**Exercise instructions**
Take the listing below and output it exactly, with no images.

START Given records

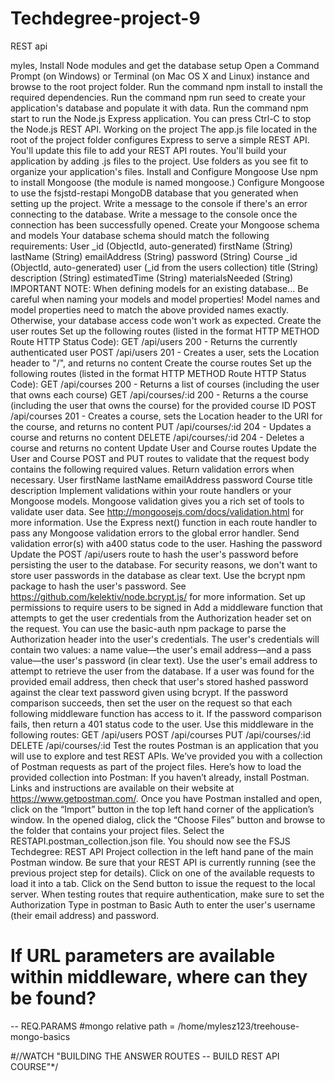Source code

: # Techdegree-project-9
REST api

myles, Install Node modules and get the database setup
Open a Command Prompt (on Windows) or Terminal (on Mac OS X and Linux) instance and browse to the root project folder.
Run the command npm install to install the required dependencies.
Run the command npm run seed to create your application's database and populate it with data.
Run the command npm start to run the Node.js Express application.
You can press Ctrl-C to stop the Node.js REST API.
Working on the project
The app.js file located in the root of the project folder configures Express to serve a simple REST API. You'll update this file to add your REST API routes.
You'll build your application by adding .js files to the project. Use folders as you see fit to organize your application's files.
Install and Configure Mongoose
Use npm to install Mongoose (the module is named mongoose.)
Configure Mongoose to use the fsjstd-restapi MongoDB database that you generated when setting up the project.
Write a message to the console if there's an error connecting to the database.
Write a message to the console once the connection has been successfully opened.
Create your Mongoose schema and models
Your database schema should match the following requirements:
User
_id (ObjectId, auto-generated)
firstName (String)
lastName (String)
emailAddress (String)
password (String)
Course
_id (ObjectId, auto-generated)
user (_id from the users collection)
title (String)
description (String)
estimatedTime (String)
materialsNeeded (String)
IMPORTANT NOTE: When defining models for an existing database...
Be careful when naming your models and model properties! Model names and model properties need to match the above provided names exactly. Otherwise, your database access code won't work as expected.
Create the user routes
Set up the following routes (listed in the format HTTP METHOD Route HTTP Status Code):
GET /api/users 200 - Returns the currently authenticated user
POST /api/users 201 - Creates a user, sets the Location header to "/", and returns no content
Create the course routes
Set up the following routes (listed in the format HTTP METHOD Route HTTP Status Code):
GET /api/courses 200 - Returns a list of courses (including the user that owns each course)
GET /api/courses/:id 200 - Returns a the course (including the user that owns the course) for the provided course ID
POST /api/courses 201 - Creates a course, sets the Location header to the URI for the course, and returns no content
PUT /api/courses/:id 204 - Updates a course and returns no content
DELETE /api/courses/:id 204 - Deletes a course and returns no content
Update User and Course routes
Update the User and Course POST and PUT routes to validate that the request body contains the following required values. Return validation errors when necessary.
User
firstName
lastName
emailAddress
password
Course
title
description
Implement validations within your route handlers or your Mongoose models.
Mongoose validation gives you a rich set of tools to validate user data. See http://mongoosejs.com/docs/validation.html for more information.
Use the Express next() function in each route handler to pass any Mongoose validation errors to the global error handler.
Send validation error(s) with a400 status code to the user.
Hashing the password
Update the POST /api/users route to hash the user's password before persisting the user to the database.
For security reasons, we don't want to store user passwords in the database as clear text.
Use the bcrypt npm package to hash the user's password.
See https://github.com/kelektiv/node.bcrypt.js/ for more information.
Set up permissions to require users to be signed in
Add a middleware function that attempts to get the user credentials from the Authorization header set on the request.
You can use the basic-auth npm package to parse the Authorization header into the user's credentials.
The user's credentials will contain two values: a name value—the user's email address—and a pass value—the user's password (in clear text).
Use the user's email address to attempt to retrieve the user from the database.
If a user was found for the provided email address, then check that user's stored hashed password against the clear text password given using bcrypt.
If the password comparison succeeds, then set the user on the request so that each following middleware function has access to it.
If the password comparison fails, then return a 401 status code to the user.
Use this middleware in the following routes:
GET /api/users
POST /api/courses
PUT /api/courses/:id
DELETE /api/courses/:id
Test the routes
Postman is an application that you will use to explore and test REST APIs. We’ve provided you with a collection of Postman requests as part of the project files. Here’s how to load the provided collection into Postman:
If you haven’t already, install Postman. Links and instructions are available on their website at https://www.getpostman.com/.
Once you have Postman installed and open, click on the “Import” button in the top left hand corner of the application’s window.
In the opened dialog, click the “Choose Files” button and browse to the folder that contains your project files.
Select the RESTAPI.postman_collection.json file.
You should now see the FSJS Techdegree: REST API Project collection in the left hand pane of the main Postman window.
Be sure that your REST API is currently running (see the previous project step for details).
Click on one of the available requests to load it into a tab. Click on the Send button to issue the request to the local server.
When testing routes that require authentication, make sure to set the Authorization Type in postman to Basic Auth to enter the user's username (their email address) and password.

# If URL parameters are available within middleware, where can they be found?
-- REQ.PARAMS
#mongo relative path = /home/mylesz123/treehouse-mongo-basics

#//WATCH "BUILDING THE ANSWER ROUTES -- BUILD REST API COURSE"*/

END Given records

**Your response**
Source code

: # Techdegree-project-9
REST api

myles, Install Node modules and get the database setup
Open a Command Prompt (on Windows) or Terminal (on Mac OS X and Linux) instance and browse to the root project folder.
Run the command npm install to install the required dependencies.
Run the command npm run seed to create your application's database and populate it with data.
Run the command npm start to run the Node.js Express application.
You can press Ctrl-C to stop the Node.js REST API.
Working on the project
The app.js file located in the root of the project folder configures Express to serve a simple REST API. You'll update this file to add your REST API routes.
You'll build your application by adding .js files to the project. Use folders as you see fit to organize your application's files.
Install and Configure Mongoose
Use npm to install Mongoose (the module is named mongoose.)
Configure Mongoose to use the fsjstd-restapi MongoDB database that you generated when setting up the project.
Write a message to the console if there's an error connecting to the database.
Write a message to the console once the connection has been successfully opened.
Create your Mongoose schema and models
Your database schema should match the following requirements:
User
_id (ObjectId, auto-generated)
firstName (String)
lastName (String)
emailAddress (String)
password (String)
Course
_id (ObjectId, auto-generated)
user (_id from the users collection)
title (String)
description (String)
estimatedTime (String)
materialsNeeded (String)
IMPORTANT NOTE: When defining models for an existing database...
Be careful when naming your models and model properties! Model names and model properties need to match the above provided names exactly. Otherwise, your database access code won't work as expected.
Create the user routes
Set up the following routes (listed in the format HTTP METHOD Route HTTP Status Code):
GET /api/users 200 - Returns the currently authenticated user
POST /api/users 201 - Creates a user, sets the Location header to "/", and returns no content
Create the course routes
Set up the following routes (listed in the format HTTP METHOD Route HTTP Status Code):
GET /api/courses 200 - Returns a list of courses (including the user that owns each course)
GET /api/courses/:id 200 - Returns a the course (including the user that owns the course) for the provided course ID
POST /api/courses 201 - Creates a course, sets the Location header to the URI for the course, and returns no content
PUT /api/courses/:id 204 - Updates a course and returns no content
DELETE /api/courses/:id 204 - Deletes a course and returns no content
Update User and Course routes
Update the User and Course POST and PUT routes to validate that the request body contains the following required values. Return validation errors when necessary.
User
firstName
lastName
emailAddress
password
Course
title
description
Implement validations within your route handlers or your Mongoose models.
Mongoose validation gives you a rich set of tools to validate user data. See http://mongoosejs.com/docs/validation.html for more information.
Use the Express next() function in each route handler to pass any Mongoose validation errors to the global error handler.
Send validation error(s) with a400 status code to the user.
Hashing the password
Update the POST /api/users route to hash the user's password before persisting the user to the database.
For security reasons, we don't want to store user passwords in the database as clear text.
Use the bcrypt npm package to hash the user's password.
See https://github.com/kelektiv/node.bcrypt.js/ for more information.
Set up permissions to require users to be signed in
Add a middleware function that attempts to get the user credentials from the Authorization header set on the request.
You can use the basic-auth npm package to parse the Authorization header into the user's credentials.
The user's credentials will contain two values: a name value—the user's email address—and a pass value—the user's password (in clear text).
Use the user's email address to attempt to retrieve the user from the database.
If a user was found for the provided email address, then check that user's stored hashed password against the clear text password given using bcrypt.
If the password comparison succeeds, then set the user on the request so that each following middleware function has access to it.
If the password comparison fails, then return a 401 status code to the user.
Use this middleware in the following routes:
GET /api/users
POST /api/courses
PUT /api/courses/:id
DELETE /api/courses/:id
Test the routes
Postman is an application that you will use to explore and test REST APIs. We’ve provided you with a collection of Postman requests as part of the project files. Here’s how to load the provided collection into Postman:
If you haven’t already, install Postman. Links and instructions are available on their website at https://www.getpostman.com/.
Once you have Postman installed and open, click on the “Import” button in the top left hand corner of the application’s window.
In the opened dialog, click the “Choose Files” button and browse to the folder that contains your project files.
Select the RESTAPI.postman_collection.json file.
You should now see the FSJS Techdegree: REST API Project collection in the left hand pane of the main Postman window.
Be sure that your REST API is currently running (see the previous project step for details).
Click on one of the available requests to load it into a tab. Click on the Send button to issue the request to the local server.
When testing routes that require authentication, make sure to set the Authorization Type in postman to Basic Auth to enter the user's username (their email address) and password.

# If URL parameters are available within middleware, where can they be found?
-- REQ.PARAMS
#mongo relative path = /home/mylesz123/treehouse-mongo-basics

#//WATCH "BUILDING THE ANSWER ROUTES -- BUILD REST API COURSE"*/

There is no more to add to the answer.